Великий Старец Лаоцзы сидел на троне в парчовой порфире, с седой бородой и нахмуренными бровями, и, думая свою вековечную думу, не знающую земных ничтожных тревог и волнений, безмолвствовал.

Первое нападение боксеров
2 июня

2 июня в 6 часов вечера есаул Ловцов был отправлен со своими казаками в поле выследить скопище боксеров, которые, по слухам, в огромном количестве собрались в окрестностях Тяньцзина. Не успели казаки отъехать 1 1/2 версты от города, как увидели в поле толпы боксеров, вооруженных мечами и копьями, в красных шапках. Не имея приказания стрелять, Ловцов приказал казакам повернуть обратно и медленно уходить, чтобы боксеры не подумали, что их боятся. Боксеры не только не испугались сотни казаков, но приблизились на сто шагов и на таком расстоянии провожали сотню, размахивая мечами и делая угрожающие боксерские движения. Входя в деревню, боксеры почему-то снимали свои красные шапки и кушаки и становились мирными манзами. Все это есаул Ловцов донес полковнику Анисимову.

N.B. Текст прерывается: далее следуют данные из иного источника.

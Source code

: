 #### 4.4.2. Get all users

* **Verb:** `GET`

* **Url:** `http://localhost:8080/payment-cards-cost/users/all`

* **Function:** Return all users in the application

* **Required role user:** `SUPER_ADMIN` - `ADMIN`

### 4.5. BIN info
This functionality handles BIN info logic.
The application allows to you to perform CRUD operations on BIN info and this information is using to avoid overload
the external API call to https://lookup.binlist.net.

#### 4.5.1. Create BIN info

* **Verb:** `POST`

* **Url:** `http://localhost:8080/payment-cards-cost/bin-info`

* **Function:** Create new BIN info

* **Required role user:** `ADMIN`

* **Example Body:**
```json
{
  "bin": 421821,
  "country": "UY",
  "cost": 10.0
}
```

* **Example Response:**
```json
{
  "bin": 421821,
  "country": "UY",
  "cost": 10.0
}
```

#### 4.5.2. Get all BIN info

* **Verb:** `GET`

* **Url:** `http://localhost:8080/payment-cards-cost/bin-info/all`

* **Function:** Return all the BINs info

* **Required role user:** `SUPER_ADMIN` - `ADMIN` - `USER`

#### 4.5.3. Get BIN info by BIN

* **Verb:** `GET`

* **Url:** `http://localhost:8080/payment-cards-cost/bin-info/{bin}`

В то время, когда офицеры 12-го полка благодушествовали на обеде у Батуевых, штабс-капитан Францкевич, командир 1-й роты, который со своей полуротой охранял вокзал, около 9 часов вечера заметил, что большой католический собор, высоко поднимавшийся над китайским городом, задымил. Сквозь черные валы дыма скоро начали прорезываться яркие извивы огня. Когда Францкевич донес об этом, Анисимов приказал немедленно всем офицерам полка быть на своих местах.

Я полетел или, вернее, пошел, так как лететь было не на чем, – на вокзал. По приказанию Анисимова здесь уже стоял подпоручик Михайловский с двумя орудиями, поставленными рядом на плитах железнодорожной платформы влево от вокзала, с дулами, повернутыми в поле. Вторая полурота 1-й роты с поручиком Архиповым также пришла на вокзал. Дежурная 8-я рота капитана Шпехта ждала на биваке приказания двинуться.

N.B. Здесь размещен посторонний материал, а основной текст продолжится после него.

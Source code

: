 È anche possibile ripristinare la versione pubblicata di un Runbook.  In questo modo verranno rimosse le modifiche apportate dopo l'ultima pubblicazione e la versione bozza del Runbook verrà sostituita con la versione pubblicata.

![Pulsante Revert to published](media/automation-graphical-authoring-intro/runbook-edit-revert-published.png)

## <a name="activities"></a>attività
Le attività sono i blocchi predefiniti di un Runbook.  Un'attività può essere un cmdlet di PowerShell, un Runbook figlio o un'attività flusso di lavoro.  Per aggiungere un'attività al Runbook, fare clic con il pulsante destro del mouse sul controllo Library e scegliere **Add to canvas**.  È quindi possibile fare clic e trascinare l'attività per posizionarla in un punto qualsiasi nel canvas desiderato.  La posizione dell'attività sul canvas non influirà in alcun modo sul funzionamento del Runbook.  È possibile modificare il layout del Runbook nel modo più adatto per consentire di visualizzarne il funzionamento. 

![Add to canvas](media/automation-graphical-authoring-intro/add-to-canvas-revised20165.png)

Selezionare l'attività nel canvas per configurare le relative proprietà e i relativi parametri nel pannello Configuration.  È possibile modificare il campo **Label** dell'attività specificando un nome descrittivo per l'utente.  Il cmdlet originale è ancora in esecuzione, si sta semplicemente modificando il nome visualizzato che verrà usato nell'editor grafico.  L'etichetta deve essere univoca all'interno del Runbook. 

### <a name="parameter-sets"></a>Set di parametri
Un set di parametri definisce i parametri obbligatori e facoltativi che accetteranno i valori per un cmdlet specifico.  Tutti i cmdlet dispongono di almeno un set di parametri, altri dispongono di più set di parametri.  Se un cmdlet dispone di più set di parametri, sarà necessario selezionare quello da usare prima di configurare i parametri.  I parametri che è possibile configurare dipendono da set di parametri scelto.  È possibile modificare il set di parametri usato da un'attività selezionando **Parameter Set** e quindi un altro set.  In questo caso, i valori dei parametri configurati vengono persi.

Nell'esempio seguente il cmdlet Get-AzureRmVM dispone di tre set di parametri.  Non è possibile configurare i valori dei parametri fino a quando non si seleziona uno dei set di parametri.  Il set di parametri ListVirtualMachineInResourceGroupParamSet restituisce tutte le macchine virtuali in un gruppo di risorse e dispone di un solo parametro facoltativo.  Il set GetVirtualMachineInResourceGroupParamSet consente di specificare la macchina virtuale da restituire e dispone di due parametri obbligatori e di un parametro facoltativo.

Точно вулкан, пылал собор. Хотя до него было версты две, но отчетливо были видны взлетавшие волны огня и тучи дыма, дождь искр и проваливавшиеся стропила. Точно огненный дракон, вереница бесчисленных красных огней высыпала из китайского города и, то останавливаясь, то извиваясь и собираясь в круги, то рассыпаясь, пропадая и снова зажигаясь, тянулась к вокзалу. Все поле точно фосфорилось, но это были не синие пугливые болотные огни, а красные угрожающие фонари ихэтуанцев. Свой путь крови и казни они освещали фонарями и пожарами. Вокруг собора загорелись ближайшие здания, в которых жили христиане-китайцы. Ихэтуанцы тщательно искали настоятеля собора и его причт: они спаслись в последнюю минуту и бежали на французскую концессию.

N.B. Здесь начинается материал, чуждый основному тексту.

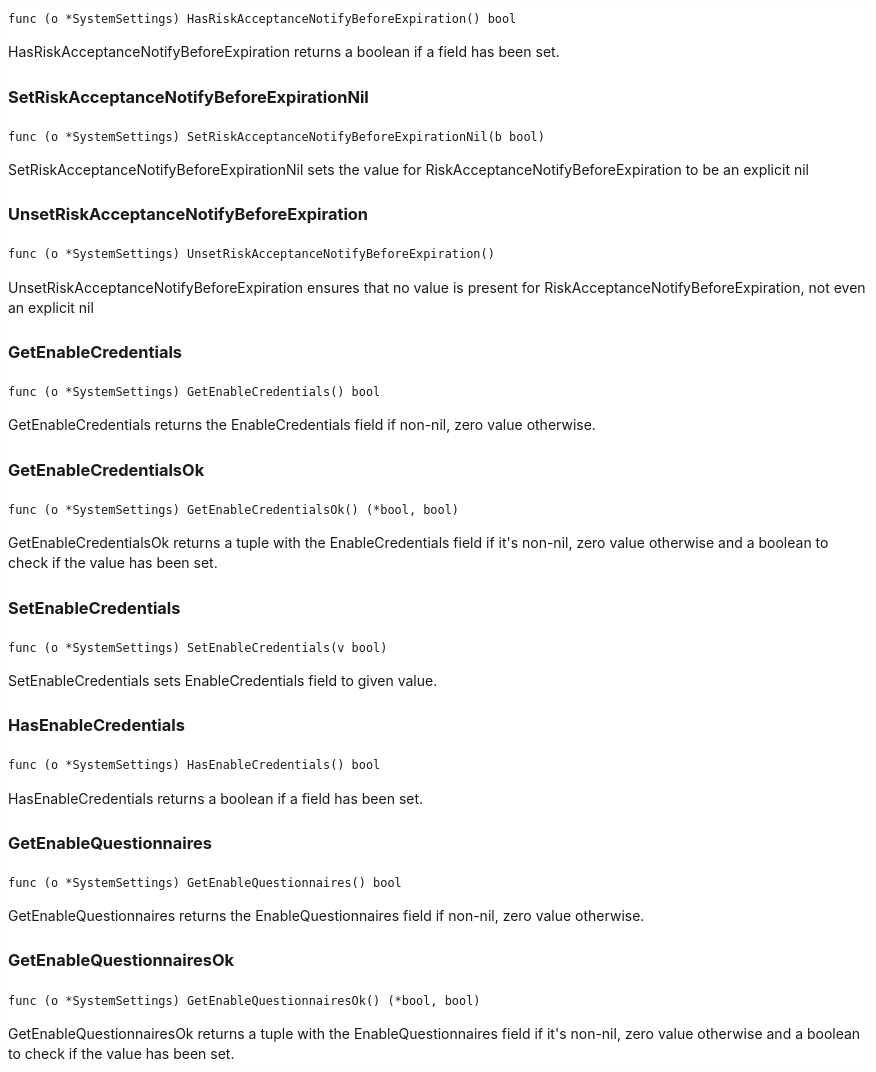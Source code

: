 `func (o *SystemSettings) HasRiskAcceptanceNotifyBeforeExpiration() bool`

HasRiskAcceptanceNotifyBeforeExpiration returns a boolean if a field has been set.

### SetRiskAcceptanceNotifyBeforeExpirationNil

`func (o *SystemSettings) SetRiskAcceptanceNotifyBeforeExpirationNil(b bool)`

 SetRiskAcceptanceNotifyBeforeExpirationNil sets the value for RiskAcceptanceNotifyBeforeExpiration to be an explicit nil

### UnsetRiskAcceptanceNotifyBeforeExpiration
`func (o *SystemSettings) UnsetRiskAcceptanceNotifyBeforeExpiration()`

UnsetRiskAcceptanceNotifyBeforeExpiration ensures that no value is present for RiskAcceptanceNotifyBeforeExpiration, not even an explicit nil
### GetEnableCredentials

`func (o *SystemSettings) GetEnableCredentials() bool`

GetEnableCredentials returns the EnableCredentials field if non-nil, zero value otherwise.

### GetEnableCredentialsOk

`func (o *SystemSettings) GetEnableCredentialsOk() (*bool, bool)`

GetEnableCredentialsOk returns a tuple with the EnableCredentials field if it's non-nil, zero value otherwise
and a boolean to check if the value has been set.

### SetEnableCredentials

`func (o *SystemSettings) SetEnableCredentials(v bool)`

SetEnableCredentials sets EnableCredentials field to given value.

### HasEnableCredentials

`func (o *SystemSettings) HasEnableCredentials() bool`

HasEnableCredentials returns a boolean if a field has been set.

### GetEnableQuestionnaires

`func (o *SystemSettings) GetEnableQuestionnaires() bool`

GetEnableQuestionnaires returns the EnableQuestionnaires field if non-nil, zero value otherwise.

### GetEnableQuestionnairesOk

`func (o *SystemSettings) GetEnableQuestionnairesOk() (*bool, bool)`

GetEnableQuestionnairesOk returns a tuple with the EnableQuestionnaires field if it's non-nil, zero value otherwise
and a boolean to check if the value has been set.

Огонь, подхваченный ветром, перебрасывался на дома правых и неправых китайцев, и скоро китайский город зардел от пожаров. Крещеные китайцы в ужасе выскакивали из горящих фанз и попадали на копья и кривые мечи. Ихэтуанцы резали всех и только иногда даровали жизнь детям, которым обрезали руки.

Китайская народная молва передавала, что с замученными христианами совершались чудеса. Иные китайцы отрекались от нового Небесного Владыки, Которому молились, другие – без стона и вопля умирали под ножами ихэтуанцев и, точно не чувствуя, как их истязали, только твердили:

– Иесу! Малия!

– Иисус! Мария!

Залитые кровью дети с обрезанными ручонками, с испуганными глазками, бегали кругом своей сгоревшей фанзы-хижины, тщетно искали папу и маму, но не плакали.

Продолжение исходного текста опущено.